Exercise goal ▸ Please tally every line in the listing below where the word "Machine" appears, then give the number and nothing more.

[[ Source material, beginning ]]

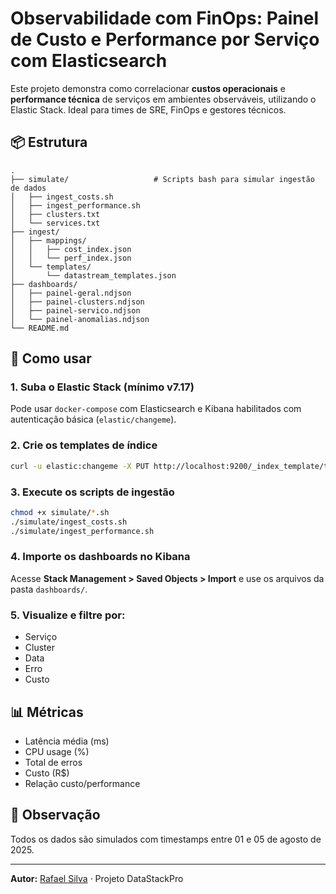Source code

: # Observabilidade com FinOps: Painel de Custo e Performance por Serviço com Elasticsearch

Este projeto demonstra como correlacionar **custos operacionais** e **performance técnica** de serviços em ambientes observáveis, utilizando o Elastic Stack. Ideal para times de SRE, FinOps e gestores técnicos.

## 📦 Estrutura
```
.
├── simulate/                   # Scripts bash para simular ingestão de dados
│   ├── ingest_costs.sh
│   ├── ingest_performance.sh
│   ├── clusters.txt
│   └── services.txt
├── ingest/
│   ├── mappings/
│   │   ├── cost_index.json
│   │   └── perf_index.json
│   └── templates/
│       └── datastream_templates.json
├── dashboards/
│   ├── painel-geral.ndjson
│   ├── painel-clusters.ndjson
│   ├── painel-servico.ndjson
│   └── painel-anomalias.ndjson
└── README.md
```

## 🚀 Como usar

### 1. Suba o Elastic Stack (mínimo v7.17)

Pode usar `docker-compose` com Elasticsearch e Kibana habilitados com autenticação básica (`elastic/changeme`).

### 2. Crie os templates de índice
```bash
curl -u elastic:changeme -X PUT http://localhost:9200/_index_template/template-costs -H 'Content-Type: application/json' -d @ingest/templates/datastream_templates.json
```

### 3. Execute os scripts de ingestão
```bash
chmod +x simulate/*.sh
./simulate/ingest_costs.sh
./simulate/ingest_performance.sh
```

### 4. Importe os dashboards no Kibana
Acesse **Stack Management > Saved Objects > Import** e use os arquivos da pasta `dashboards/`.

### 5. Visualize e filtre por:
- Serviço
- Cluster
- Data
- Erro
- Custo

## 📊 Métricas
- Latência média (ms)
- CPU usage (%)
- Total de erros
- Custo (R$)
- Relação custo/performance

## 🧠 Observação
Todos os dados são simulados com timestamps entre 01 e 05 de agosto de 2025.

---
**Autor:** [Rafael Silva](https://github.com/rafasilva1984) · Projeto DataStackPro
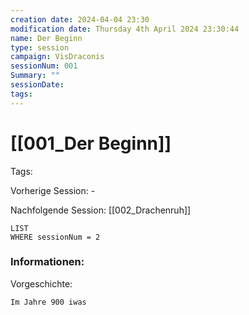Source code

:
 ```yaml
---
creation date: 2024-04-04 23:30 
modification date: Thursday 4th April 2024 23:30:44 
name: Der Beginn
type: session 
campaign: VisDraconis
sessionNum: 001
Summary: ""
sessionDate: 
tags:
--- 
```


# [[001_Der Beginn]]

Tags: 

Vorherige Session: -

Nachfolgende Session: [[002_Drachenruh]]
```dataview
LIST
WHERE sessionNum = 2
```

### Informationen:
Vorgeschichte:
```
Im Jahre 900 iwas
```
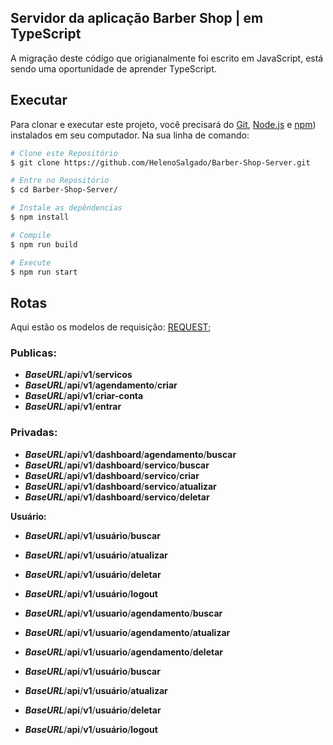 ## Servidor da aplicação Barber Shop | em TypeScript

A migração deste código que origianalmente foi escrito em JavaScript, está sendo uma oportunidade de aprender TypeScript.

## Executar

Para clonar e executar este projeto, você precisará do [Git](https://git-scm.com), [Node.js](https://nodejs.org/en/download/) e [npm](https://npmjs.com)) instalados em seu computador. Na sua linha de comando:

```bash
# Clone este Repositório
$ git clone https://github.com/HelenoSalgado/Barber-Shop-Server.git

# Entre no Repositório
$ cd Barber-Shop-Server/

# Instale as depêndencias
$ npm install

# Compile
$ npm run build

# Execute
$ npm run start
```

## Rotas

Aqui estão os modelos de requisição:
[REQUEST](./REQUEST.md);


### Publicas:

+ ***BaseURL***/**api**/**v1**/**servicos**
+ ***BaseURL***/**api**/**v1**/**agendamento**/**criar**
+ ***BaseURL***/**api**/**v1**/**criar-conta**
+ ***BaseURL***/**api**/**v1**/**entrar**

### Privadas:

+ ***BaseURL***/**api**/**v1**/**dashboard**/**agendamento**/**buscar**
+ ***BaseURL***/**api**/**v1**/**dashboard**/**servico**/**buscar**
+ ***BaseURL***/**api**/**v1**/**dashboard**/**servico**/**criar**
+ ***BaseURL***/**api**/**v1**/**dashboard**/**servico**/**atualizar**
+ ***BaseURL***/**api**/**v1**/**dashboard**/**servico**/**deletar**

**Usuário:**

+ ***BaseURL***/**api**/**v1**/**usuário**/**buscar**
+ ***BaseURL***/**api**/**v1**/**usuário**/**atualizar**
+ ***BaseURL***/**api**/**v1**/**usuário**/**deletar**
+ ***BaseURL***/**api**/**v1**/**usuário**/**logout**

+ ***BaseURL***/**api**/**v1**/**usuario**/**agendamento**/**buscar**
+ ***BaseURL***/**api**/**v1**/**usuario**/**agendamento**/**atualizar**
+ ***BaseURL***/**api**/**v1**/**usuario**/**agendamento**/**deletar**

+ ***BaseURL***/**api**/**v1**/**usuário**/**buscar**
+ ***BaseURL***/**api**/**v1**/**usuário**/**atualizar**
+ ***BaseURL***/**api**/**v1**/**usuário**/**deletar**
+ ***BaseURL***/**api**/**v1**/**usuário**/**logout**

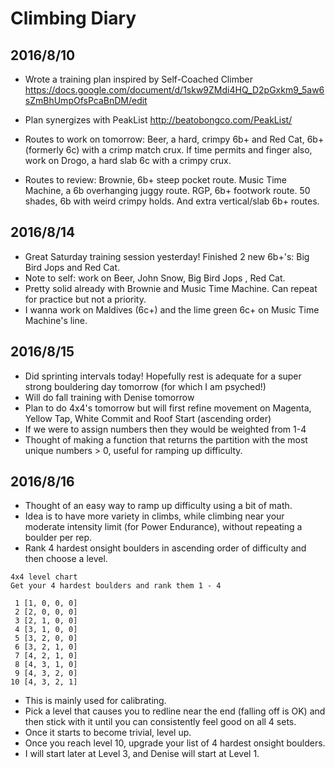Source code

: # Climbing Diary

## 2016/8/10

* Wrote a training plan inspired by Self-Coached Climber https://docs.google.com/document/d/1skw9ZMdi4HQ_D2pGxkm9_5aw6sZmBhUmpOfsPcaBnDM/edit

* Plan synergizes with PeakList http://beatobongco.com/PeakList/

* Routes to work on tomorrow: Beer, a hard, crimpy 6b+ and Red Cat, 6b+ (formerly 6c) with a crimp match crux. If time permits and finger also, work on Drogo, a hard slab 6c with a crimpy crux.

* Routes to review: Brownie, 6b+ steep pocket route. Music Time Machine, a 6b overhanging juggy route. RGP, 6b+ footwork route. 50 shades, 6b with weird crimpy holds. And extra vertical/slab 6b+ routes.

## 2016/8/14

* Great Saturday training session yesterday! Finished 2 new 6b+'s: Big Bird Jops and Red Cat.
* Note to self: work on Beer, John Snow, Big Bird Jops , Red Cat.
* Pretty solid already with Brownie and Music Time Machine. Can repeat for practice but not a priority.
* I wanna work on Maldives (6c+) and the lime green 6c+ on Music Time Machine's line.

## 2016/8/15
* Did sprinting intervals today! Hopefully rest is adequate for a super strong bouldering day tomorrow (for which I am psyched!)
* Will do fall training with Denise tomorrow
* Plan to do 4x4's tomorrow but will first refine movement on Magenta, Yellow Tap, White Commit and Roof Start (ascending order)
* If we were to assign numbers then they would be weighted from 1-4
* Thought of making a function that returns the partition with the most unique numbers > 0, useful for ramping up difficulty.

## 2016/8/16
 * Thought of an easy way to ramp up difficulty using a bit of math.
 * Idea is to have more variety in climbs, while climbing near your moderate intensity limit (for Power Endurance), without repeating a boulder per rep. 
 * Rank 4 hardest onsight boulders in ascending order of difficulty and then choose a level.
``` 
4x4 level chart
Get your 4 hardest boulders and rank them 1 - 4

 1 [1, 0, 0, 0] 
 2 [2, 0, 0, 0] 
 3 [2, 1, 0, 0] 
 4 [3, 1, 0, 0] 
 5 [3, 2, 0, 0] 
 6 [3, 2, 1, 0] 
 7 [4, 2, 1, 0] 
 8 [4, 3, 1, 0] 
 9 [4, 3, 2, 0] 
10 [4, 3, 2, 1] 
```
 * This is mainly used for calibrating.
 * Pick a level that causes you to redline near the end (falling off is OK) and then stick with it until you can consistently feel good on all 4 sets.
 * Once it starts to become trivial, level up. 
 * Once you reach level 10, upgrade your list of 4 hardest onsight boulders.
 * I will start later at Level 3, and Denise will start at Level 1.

[[ Source material, end ]]

Exercise response ▸ 3